Estou convencido que tudo correria bem porque, apesar da velocidade obrigatória naquela via, sempre com o helicóptero da polícia a incentivar à velocidade constante para tornar o trânsito fluido, eu não tinha grandes problemas em conduzir porque já tinha carta há cerca de dez anos e muitos quilómetros percorridos e conduzia desde os catorze anos de idade, fora das povoações e com condutores familiares ao lado mas, há sempre um mas, no percurso havia obras no periferique e era obrigatória a saída e, depois de um desvio, nova entrada e tal foi fatal. Perdi-me. Depois de umas voltas estava num bairro que ainda hoje não sei o seu nome mas vi que era residencial e, por isso, não seria o percurso certo. Enquanto andava e pensava se devia ou não pedir a um taxista que fosse à minha frente até entrar na estrada nacional dez passei junto de um policia sinaleiro e encostei-me à peanha e pedi-lhe auxílio. Foi extremamente simpático e deu-me indicações preciosas que eu segui à risca. Ia devagar pela incerteza que me acometia e, pouco depois, encostaram-se a mim dois polícias de viação e trânsito de moto dizendo-me que deveria aumentar a velocidade para não empatar o trânsito. Respondi que não tinha a certeza se ia bem para a estrada nacional dez que queria ir para Portugal ao que eles, delicadamente, me disseram: segue-nos, nós vamos para lá. Rapidamente cheguei à estrada que conduzia a Portugal e aí foi só pisar o pé do acelerador.

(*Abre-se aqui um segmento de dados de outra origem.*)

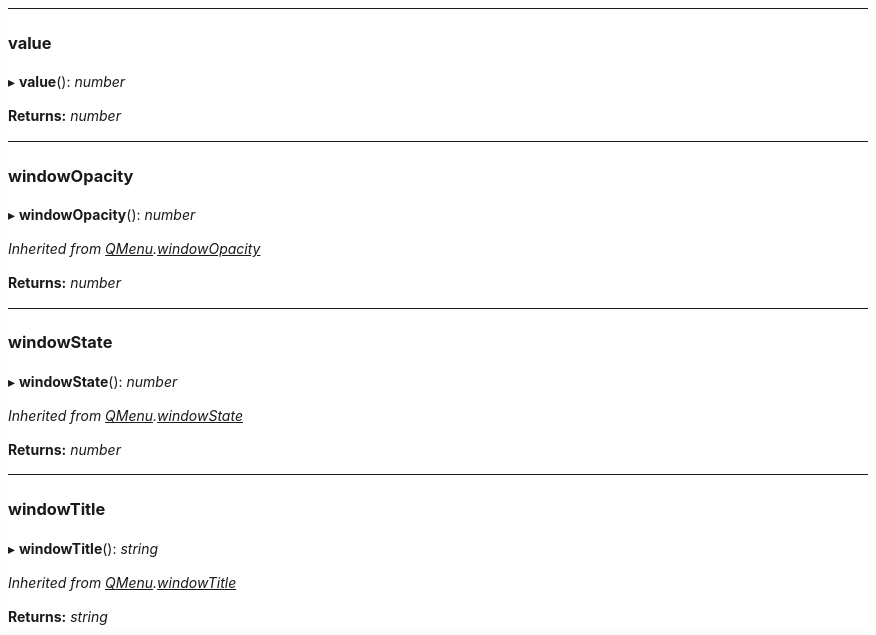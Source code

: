 ___

###  value

▸ **value**(): *number*

**Returns:** *number*

___

###  windowOpacity

▸ **windowOpacity**(): *number*

*Inherited from [QMenu](qmenu.md).[windowOpacity](qmenu.md#windowopacity)*

**Returns:** *number*

___

###  windowState

▸ **windowState**(): *number*

*Inherited from [QMenu](qmenu.md).[windowState](qmenu.md#windowstate)*

**Returns:** *number*

___

###  windowTitle

▸ **windowTitle**(): *string*

*Inherited from [QMenu](qmenu.md).[windowTitle](qmenu.md#windowtitle)*

**Returns:** *string*
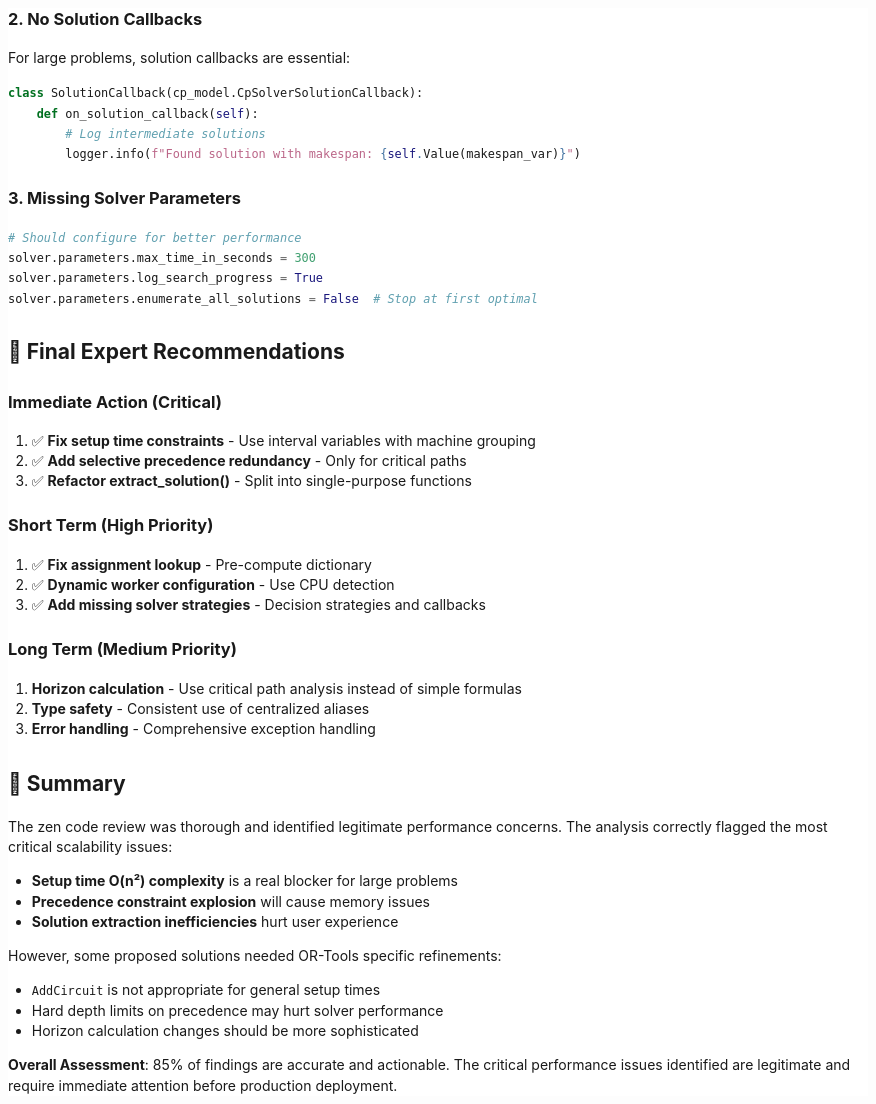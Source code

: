 ### 2. **No Solution Callbacks**
For large problems, solution callbacks are essential:
```python
class SolutionCallback(cp_model.CpSolverSolutionCallback):
    def on_solution_callback(self):
        # Log intermediate solutions
        logger.info(f"Found solution with makespan: {self.Value(makespan_var)}")
```

### 3. **Missing Solver Parameters**
```python
# Should configure for better performance
solver.parameters.max_time_in_seconds = 300
solver.parameters.log_search_progress = True
solver.parameters.enumerate_all_solutions = False  # Stop at first optimal
```

## 🎯 **Final Expert Recommendations**

### Immediate Action (Critical)
1. ✅ **Fix setup time constraints** - Use interval variables with machine grouping
2. ✅ **Add selective precedence redundancy** - Only for critical paths
3. ✅ **Refactor extract_solution()** - Split into single-purpose functions

### Short Term (High Priority)
1. ✅ **Fix assignment lookup** - Pre-compute dictionary
2. ✅ **Dynamic worker configuration** - Use CPU detection
3. ✅ **Add missing solver strategies** - Decision strategies and callbacks

### Long Term (Medium Priority)
1. **Horizon calculation** - Use critical path analysis instead of simple formulas
2. **Type safety** - Consistent use of centralized aliases
3. **Error handling** - Comprehensive exception handling

## 🎯 **Summary**

The zen code review was thorough and identified legitimate performance concerns. The analysis correctly flagged the most critical scalability issues:

- **Setup time O(n²) complexity** is a real blocker for large problems
- **Precedence constraint explosion** will cause memory issues
- **Solution extraction inefficiencies** hurt user experience

However, some proposed solutions needed OR-Tools specific refinements:
- `AddCircuit` is not appropriate for general setup times
- Hard depth limits on precedence may hurt solver performance
- Horizon calculation changes should be more sophisticated

**Overall Assessment**: 85% of findings are accurate and actionable. The critical performance issues identified are legitimate and require immediate attention before production deployment.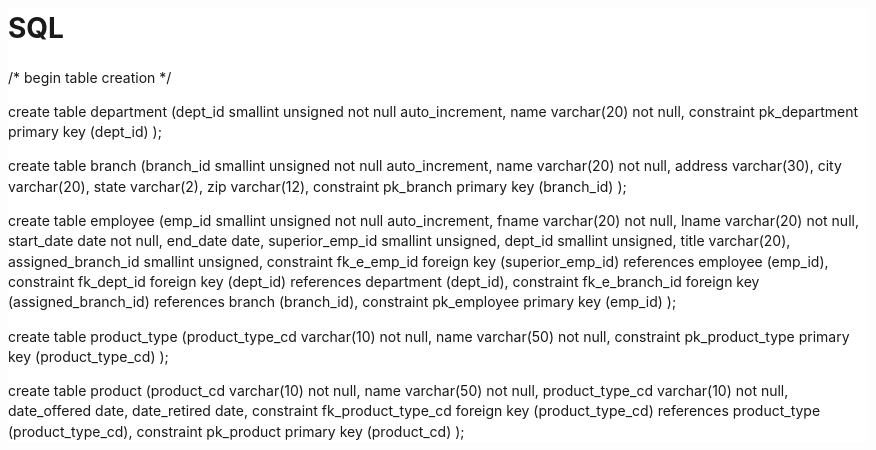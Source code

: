 # SQL

/* begin table creation */

create table department
 (dept_id smallint unsigned not null auto_increment,
  name varchar(20) not null,
  constraint pk_department primary key (dept_id)
 );

create table branch
 (branch_id smallint unsigned not null auto_increment,
  name varchar(20) not null,
  address varchar(30),
  city varchar(20),
  state varchar(2),
  zip varchar(12),
  constraint pk_branch primary key (branch_id)
 );

create table employee
 (emp_id smallint unsigned not null auto_increment,
  fname varchar(20) not null,
  lname varchar(20) not null,
  start_date date not null,
  end_date date,
  superior_emp_id smallint unsigned,
  dept_id smallint unsigned,
  title varchar(20),
  assigned_branch_id smallint unsigned,
  constraint fk_e_emp_id 
    foreign key (superior_emp_id) references employee (emp_id),
  constraint fk_dept_id
    foreign key (dept_id) references department (dept_id),
  constraint fk_e_branch_id
    foreign key (assigned_branch_id) references branch (branch_id),
  constraint pk_employee primary key (emp_id)
 );

create table product_type
 (product_type_cd varchar(10) not null,
  name varchar(50) not null,
  constraint pk_product_type primary key (product_type_cd)
 );

create table product
 (product_cd varchar(10) not null,
  name varchar(50) not null,
  product_type_cd varchar(10) not null,
  date_offered date,
  date_retired date,
  constraint fk_product_type_cd foreign key (product_type_cd) 
    references product_type (product_type_cd),
  constraint pk_product primary key (product_cd)
 );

Uma aventura em terras estrangeiras, com uma língua estudada apenas no liceu, com pouca prática, mas mesmo assim deu para desenrascar. Estórias de vida.

Viajámos toda a tarde quase sem parar até à fronteira com Espanha onde chegámos cerca das 4 da manhã. Descansámos um pouco e metemo-nos de novo a caminho e às 14 horas de terça-feira chegámos à Meimoa onde soubemos que a minha mulher, minha filha e minha mãe tinham ido a Penamacor arranjar o cabelo pelo que deixei o meu pai em casa e fui para Penamacor buscar os meus amores.